Allogene Therapeutics, Inc. reported a net loss of $59.7 million for the first quarter of 2025, a decrease from the $65.0 million loss recorded in the same period of 2024. The company did not generate any collaboration revenue during the quarter, compared to $22,000 in the prior year. Total operating expenses for the quarter were $65.2 million, down 6% from $69.5 million in the previous year, primarily due to reduced research and development costs, which fell to $50.2 million from $52.3 million. General and administrative expenses also decreased to $15.0 million from $17.3 million.

As of March 31, 2025, Allogene had total assets of $508.0 million, a decline from $548.7 million at the end of 2024. The company's cash and cash equivalents decreased to $42.5 million from $75.2 million, while short-term investments increased to $237.6 million from $217.3 million. The total stockholders' equity also saw a decline, dropping to $385.4 million from $422.2 million. The company had 218.6 million shares of common stock outstanding as of the reporting date.

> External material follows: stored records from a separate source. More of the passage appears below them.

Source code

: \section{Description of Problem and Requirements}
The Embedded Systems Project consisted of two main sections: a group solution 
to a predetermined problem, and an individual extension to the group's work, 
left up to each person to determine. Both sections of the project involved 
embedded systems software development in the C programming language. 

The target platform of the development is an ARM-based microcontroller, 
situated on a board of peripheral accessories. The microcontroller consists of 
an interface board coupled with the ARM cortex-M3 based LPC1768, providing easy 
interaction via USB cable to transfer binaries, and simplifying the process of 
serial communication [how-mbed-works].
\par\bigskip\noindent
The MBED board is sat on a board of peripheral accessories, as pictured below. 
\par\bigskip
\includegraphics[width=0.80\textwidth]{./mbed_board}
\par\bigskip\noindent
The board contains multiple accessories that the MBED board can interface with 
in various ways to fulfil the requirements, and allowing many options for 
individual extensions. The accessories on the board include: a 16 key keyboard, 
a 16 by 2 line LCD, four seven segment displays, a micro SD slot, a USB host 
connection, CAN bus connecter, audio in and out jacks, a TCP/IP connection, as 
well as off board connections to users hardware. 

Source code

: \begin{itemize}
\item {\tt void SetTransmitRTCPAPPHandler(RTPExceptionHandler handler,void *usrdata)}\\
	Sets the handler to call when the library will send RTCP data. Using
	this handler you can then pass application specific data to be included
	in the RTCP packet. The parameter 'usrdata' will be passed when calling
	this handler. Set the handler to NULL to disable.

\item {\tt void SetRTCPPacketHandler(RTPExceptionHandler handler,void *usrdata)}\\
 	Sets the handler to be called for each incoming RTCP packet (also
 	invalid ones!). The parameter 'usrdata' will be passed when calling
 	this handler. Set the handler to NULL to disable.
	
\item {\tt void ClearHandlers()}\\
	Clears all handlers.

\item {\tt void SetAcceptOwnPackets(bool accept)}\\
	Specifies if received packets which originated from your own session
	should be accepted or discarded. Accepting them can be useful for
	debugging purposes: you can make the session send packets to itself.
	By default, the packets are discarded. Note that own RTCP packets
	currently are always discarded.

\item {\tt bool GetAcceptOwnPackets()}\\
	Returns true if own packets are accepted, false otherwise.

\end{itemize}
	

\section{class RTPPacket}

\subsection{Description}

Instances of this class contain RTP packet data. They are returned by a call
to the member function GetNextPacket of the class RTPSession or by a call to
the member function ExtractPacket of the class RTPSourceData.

In terms of strategic developments, Allogene has made significant changes to its workforce, implementing a 28% reduction in employee headcount to focus resources on clinical programs. This decision is expected to incur approximately $3.3 million in severance and related costs, with the majority of these charges anticipated to be realized in the second quarter of 2025. The company also continues to advance its clinical trials, including the pivotal Phase 2 ALPHA3 trial for its lead product candidate, cema-cel, which is designed for patients with large B-cell lymphoma.

Operationally, Allogene is navigating challenges related to patient enrollment in its clinical trials, particularly for the ALPHA3 trial, which requires patients to be screened for minimal residual disease (MRD). The company is also reliant on third-party vendors for critical components of its clinical trials, including the CLARITY MRD assay developed by Foresight Diagnostics. Any delays or issues with these vendors could adversely impact the timelines for Allogene's clinical development programs.

Looking ahead, Allogene anticipates continued operating losses as it invests in research and development to advance its product candidates. The company has indicated that its current cash reserves are expected to fund operations into the second half of 2027, but it recognizes the need for additional capital to support its ongoing clinical programs and operational needs. The company plans to raise funds through equity securities, debt financing, or other sources to implement its business strategy effectively.